A true need led Mary Nguyen and Emmanuel Fremin to create the ingenious Artstrong: a line of bags for the effective and efficient packaging of travelling art. Made from reusable and recyclable aluminum building materials, Artstrong bags are modern and exceptionally resourceful. The pair sat down with Musée to tell of their product’s conception.
How did Artstrong begin?
EF It started with an art fair about a year ago in which three pieces were damaged. Those pieces were packaged with bubble wrap and when we unwrapped them the frames were broken, the pictures were scratched, and somehow the scotch tape was on the plexiglass of the photographs. We had to re-do it and take it through insurance with a five hundred dollar deductible – it was a nightmare! We thought there was probably a better alternative to wrap the pieces, a way that would cover and protect the pieces, while being reusable at the same time like a computer bag. We came up with the idea to have pieces wrapped up in an aluminum bag according to size, making it very easy to pack them up after the fair.
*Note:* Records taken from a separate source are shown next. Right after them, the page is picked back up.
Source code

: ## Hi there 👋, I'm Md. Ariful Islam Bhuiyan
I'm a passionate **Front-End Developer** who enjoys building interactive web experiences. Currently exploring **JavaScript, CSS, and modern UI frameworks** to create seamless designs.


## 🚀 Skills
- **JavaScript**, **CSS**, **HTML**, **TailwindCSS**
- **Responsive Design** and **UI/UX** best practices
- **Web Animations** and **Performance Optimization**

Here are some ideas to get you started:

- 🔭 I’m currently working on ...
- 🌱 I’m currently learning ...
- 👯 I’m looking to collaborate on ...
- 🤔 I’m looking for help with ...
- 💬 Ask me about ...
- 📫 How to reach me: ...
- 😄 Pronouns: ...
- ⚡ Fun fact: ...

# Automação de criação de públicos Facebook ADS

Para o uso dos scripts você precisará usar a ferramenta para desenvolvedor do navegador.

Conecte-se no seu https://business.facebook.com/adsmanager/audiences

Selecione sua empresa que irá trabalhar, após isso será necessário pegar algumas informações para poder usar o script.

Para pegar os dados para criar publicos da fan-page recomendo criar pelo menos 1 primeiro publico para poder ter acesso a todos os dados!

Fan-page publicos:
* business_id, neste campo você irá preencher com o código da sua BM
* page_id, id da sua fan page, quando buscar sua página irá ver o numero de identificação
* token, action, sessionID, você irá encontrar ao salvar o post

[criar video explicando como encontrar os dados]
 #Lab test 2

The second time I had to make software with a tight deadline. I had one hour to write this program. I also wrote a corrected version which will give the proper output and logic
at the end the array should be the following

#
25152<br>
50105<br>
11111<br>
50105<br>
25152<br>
MN Emmanuel and I were doing a lot of art fairs all over the country with a few assistants. We would have anywhere between twenty to thirty pieces of work at one time and it would take us close to seven hours to pack and unpack them. It was an absolute nightmare – I’m Asian so we love efficiency. I would literally try to talk my way out of packing time. I don’t remember the specific art fair but I remember asking, “How could we make this easier on ourselves?” We went online and searched for a company that made bags but found nothing; I couldn’t believe it! We didn’t want a box, bubble wrap or tape; we just wanted something that was safe, easy, fun, and super chic. During the fair that all of our pieces were damaged we decided that was the end because we couldn’t continue like that.
Where did the idea of the packaging itself come from?
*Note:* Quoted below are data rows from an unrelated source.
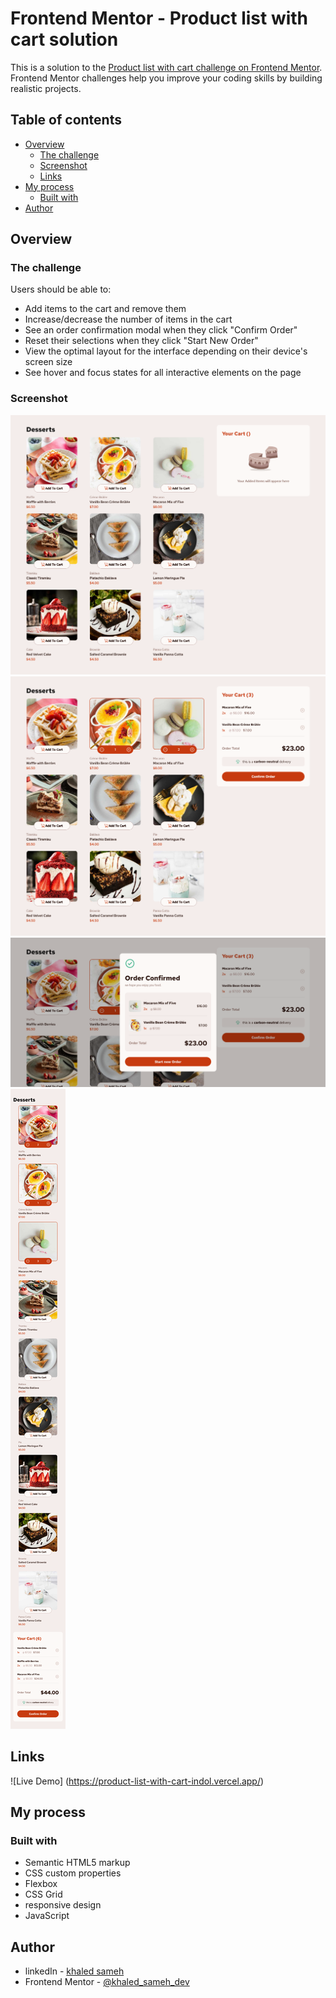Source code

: # Frontend Mentor - Product list with cart solution

This is a solution to the [Product list with cart challenge on Frontend Mentor](https://www.frontendmentor.io/challenges/product-list-with-cart-5MmqLVAp_d). Frontend Mentor challenges help you improve your coding skills by building realistic projects.

## Table of contents

- [Overview](#overview)
  - [The challenge](#the-challenge)
  - [Screenshot](#screenshot)
  - [Links](#links)
- [My process](#my-process)
  - [Built with](#built-with)
- [Author](#author)

## Overview

### The challenge

Users should be able to:

- Add items to the cart and remove them
- Increase/decrease the number of items in the cart
- See an order confirmation modal when they click "Confirm Order"
- Reset their selections when they click "Start New Order"
- View the optimal layout for the interface depending on their device's screen size
- See hover and focus states for all interactive elements on the page

### Screenshot

![desktop view](./screenshot/desctop-empty-cart.png)
![desktop view with cart](./screenshot/desktop.png)
![desktop view with confirmed order](./screenshot/desktop-confirm.png)
![mobile](./screenshot/mobile.png)

## Links
![Live Demo] (https://product-list-with-cart-indol.vercel.app/)

## My process

### Built with

- Semantic HTML5 markup
- CSS custom properties
- Flexbox
- CSS Grid
- responsive design
- JavaScript

## Author

- linkedIn - [khaled sameh](https://www.linkedin.com/in/khaled-sameh-940295272/)
- Frontend Mentor - [@khaled_sameh_dev](https://www.frontendmentor.io/profile/khaled-sameh-dev)
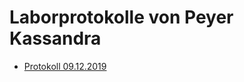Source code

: # Laborprotokolle von Peyer Kassandra

* [Protokoll 09.12.2019](https://github.com/HTLMechatronics/m17-3ahme-la1-sx/blob/peykam17/protokolle/protokoll-1_peykam17_2019-12-09.md)
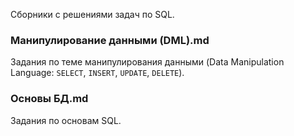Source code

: Сборники с решениями задач по SQL.

### Манипулирование данными (DML).md
Задания по теме манипулирования данными (Data Manipulation Language: `SELECT`, `INSERT`, `UPDATE`, `DELETE`).

### Основы БД.md
Задания по основам SQL.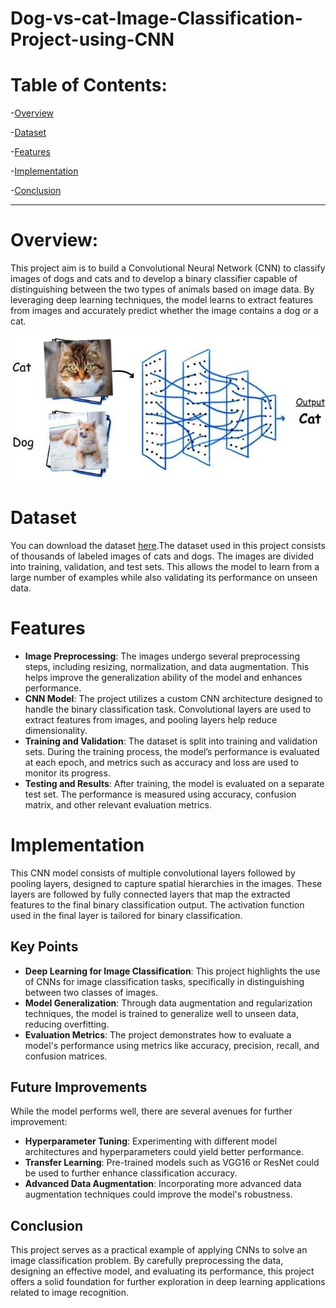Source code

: # Dog-vs-cat-Image-Classification-Project-using-CNN

# Table of Contents:

-[Overview](#Overview)


-[Dataset](Dataset)


-[Features](Features)


-[Implementation](Implementation)


-[Conclusion](Conclusion)

* * *

# Overview:
This project aim is to build a Convolutional Neural Network (CNN) to classify images of dogs and cats and to develop a binary classifier capable of distinguishing between the two types of animals based on image data. By leveraging deep learning techniques, the model learns to extract features from images and accurately predict whether the image contains a dog or a cat.

![image.png](https://github.com/skshajiya/Dog-vs-cat-Image-Classification-Project-using-CNN/blob/main/image.png)


# Dataset
You can download the dataset [here](https://www.kaggle.com/datasets/karakaggle/kaggle-cat-vs-dog-dataset).The dataset used in this project consists of thousands of labeled images of cats and dogs. The images are divided into training, validation, and test sets. This allows the model to learn from a large number of examples while also validating its performance on unseen data.


# Features

- **Image Preprocessing**: The images undergo several preprocessing steps, including resizing, normalization, and data augmentation. This helps improve the generalization ability of the model and enhances performance.
- **CNN Model**: The project utilizes a custom CNN architecture designed to handle the binary classification task. Convolutional layers are used to extract features from images, and pooling layers help reduce dimensionality.
- **Training and Validation**: The dataset is split into training and validation sets. During the training process, the model’s performance is evaluated at each epoch, and metrics such as accuracy and loss are used to monitor its progress.
- **Testing and Results**: After training, the model is evaluated on a separate test set. The performance is measured using accuracy, confusion matrix, and other relevant evaluation metrics.



# Implementation

This CNN model consists of multiple convolutional layers followed by pooling layers, designed to capture spatial hierarchies in the images. These layers are followed by fully connected layers that map the extracted features to the final binary classification output. The activation function used in the final layer is tailored for binary classification.

## Key Points
- **Deep Learning for Image Classification**: This project highlights the use of CNNs for image classification tasks, specifically in distinguishing between two classes of images.
- **Model Generalization**: Through data augmentation and regularization techniques, the model is trained to generalize well to unseen data, reducing overfitting.
- **Evaluation Metrics**: The project demonstrates how to evaluate a model's performance using metrics like accuracy, precision, recall, and confusion matrices.

## Future Improvements
While the model performs well, there are several avenues for further improvement:
- **Hyperparameter Tuning**: Experimenting with different model architectures and hyperparameters could yield better performance.
- **Transfer Learning**: Pre-trained models such as VGG16 or ResNet could be used to further enhance classification accuracy.
- **Advanced Data Augmentation**: Incorporating more advanced data augmentation techniques could improve the model's robustness.


## Conclusion

This project serves as a practical example of applying CNNs to solve an image classification problem. By carefully preprocessing the data, designing an effective model, and evaluating its performance, this project offers a solid foundation for further exploration in deep learning applications related to image recognition.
MN The design of the actual bag came from a very small bag made of metallic aluminum that I had seen before, we were really inspired by the VIP bags that Art Basel gives out as little gifts. We wanted to design something that was really eye catching, yet super functional, so we sourced-out building material and that’s where the idea started.
Was it made with the same material?
MN No It was not the same material, theirs was a laminated version that is almost as flat as paper. We just used it as inspiration.
EF Aluminum is everywhere. We make 40-ounce aluminum boxes made of aluminum dura-flex. We thought that it was something people would want to use almost like the Mac computer, that’s aluminum.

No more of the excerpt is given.